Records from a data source
---

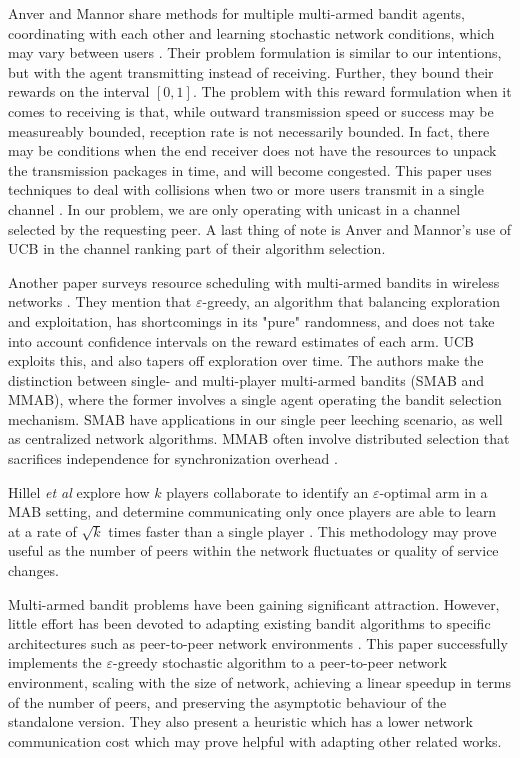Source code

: \documentclass{article}
\begin{document}
Anver and Mannor share methods for multiple multi-armed bandit agents, coordinating with each other and learning stochastic network conditions, which may vary between 
users \cite{multiuser_mab}. Their problem formulation is similar to our intentions, but with the agent transmitting instead of receiving. Further, they bound their rewards 
on the interval $[0,1]$. The problem with this reward formulation when it comes to receiving is that, while outward transmission speed or success may be measureably bounded, 
reception rate is not necessarily bounded. In fact, there may be conditions when the end receiver does not have the resources to unpack the transmission packages in time, 
and will become congested. This paper uses techniques to deal with collisions when two or more users transmit in a single channel \cite{multiuser_mab}. In our problem, we 
are only operating with unicast in a channel selected by the requesting peer. A last thing of note is Anver and Mannor's use of UCB in the channel ranking part of their 
algorithm selection.

Another paper surveys resource scheduling with multi-armed bandits in wireless networks \cite{mab_wireless_scheduling_survey}. They mention that $\varepsilon$-greedy, an 
algorithm that balancing exploration and exploitation, has shortcomings in its "pure" randomness, and does not take into account confidence intervals on the reward estimates 
of each arm. UCB exploits this, and also tapers off exploration over time. The authors make the distinction between single- and multi-player multi-armed bandits (SMAB and 
MMAB), where the former involves a single agent operating the bandit selection mechanism. SMAB have applications in our single peer leeching scenario, as well as centralized 
network algorithms. MMAB often involve distributed selection that sacrifices independence for synchronization overhead \cite{mab_wireless_scheduling_survey}.

Hillel \textit{et al} explore how $k$ players collaborate to identify an $\varepsilon$-optimal arm in a MAB setting, and determine communicating only
once players are able to learn at a rate of $\sqrt{k}$ times faster than a single player \cite{mab_dist_exploration}. This methodology may prove useful as the number of 
peers within the network fluctuates or quality of service changes. 

Multi-armed bandit problems have been gaining significant attraction. However, little effort has been devoted to adapting existing bandit algorithms to specific architectures 
such as peer-to-peer network environments \cite{gossip_based_distrivuted_stochastic}. This paper successfully implements the $\varepsilon$-greedy stochastic algorithm to a 
peer-to-peer network environment, scaling with the size of network, achieving a linear speedup in terms of the number of peers, and preserving the asymptotic behaviour of the 
standalone version. They also present a heuristic which has a lower network communication cost which may prove helpful with adapting other related works. 
\end{document}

---

- [Exercise objective]: Retype the data above verbatim, minus images.

- [Answer to this problem]:
Source code

: \documentclass{article}
\begin{document}
Anver and Mannor share methods for multiple multi-armed bandit agents, coordinating with each other and learning stochastic network conditions, which may vary between 
users \cite{multiuser_mab}. Their problem formulation is similar to our intentions, but with the agent transmitting instead of receiving. Further, they bound their rewards 
on the interval $[0,1]$. The problem with this reward formulation when it comes to receiving is that, while outward transmission speed or success may be measureably bounded, 
reception rate is not necessarily bounded. In fact, there may be conditions when the end receiver does not have the resources to unpack the transmission packages in time, 
and will become congested. This paper uses techniques to deal with collisions when two or more users transmit in a single channel \cite{multiuser_mab}. In our problem, we 
are only operating with unicast in a channel selected by the requesting peer. A last thing of note is Anver and Mannor's use of UCB in the channel ranking part of their 
algorithm selection.

Another paper surveys resource scheduling with multi-armed bandits in wireless networks \cite{mab_wireless_scheduling_survey}. They mention that $\varepsilon$-greedy, an 
algorithm that balancing exploration and exploitation, has shortcomings in its "pure" randomness, and does not take into account confidence intervals on the reward estimates 
of each arm. UCB exploits this, and also tapers off exploration over time. The authors make the distinction between single- and multi-player multi-armed bandits (SMAB and 
MMAB), where the former involves a single agent operating the bandit selection mechanism. SMAB have applications in our single peer leeching scenario, as well as centralized 
network algorithms. MMAB often involve distributed selection that sacrifices independence for synchronization overhead \cite{mab_wireless_scheduling_survey}.

Hillel \textit{et al} explore how $k$ players collaborate to identify an $\varepsilon$-optimal arm in a MAB setting, and determine communicating only
once players are able to learn at a rate of $\sqrt{k}$ times faster than a single player \cite{mab_dist_exploration}. This methodology may prove useful as the number of 
peers within the network fluctuates or quality of service changes. 

Multi-armed bandit problems have been gaining significant attraction. However, little effort has been devoted to adapting existing bandit algorithms to specific architectures 
such as peer-to-peer network environments \cite{gossip_based_distrivuted_stochastic}. This paper successfully implements the $\varepsilon$-greedy stochastic algorithm to a 
peer-to-peer network environment, scaling with the size of network, achieving a linear speedup in terms of the number of peers, and preserving the asymptotic behaviour of the 
standalone version. They also present a heuristic which has a lower network communication cost which may prove helpful with adapting other related works. 
\end{document}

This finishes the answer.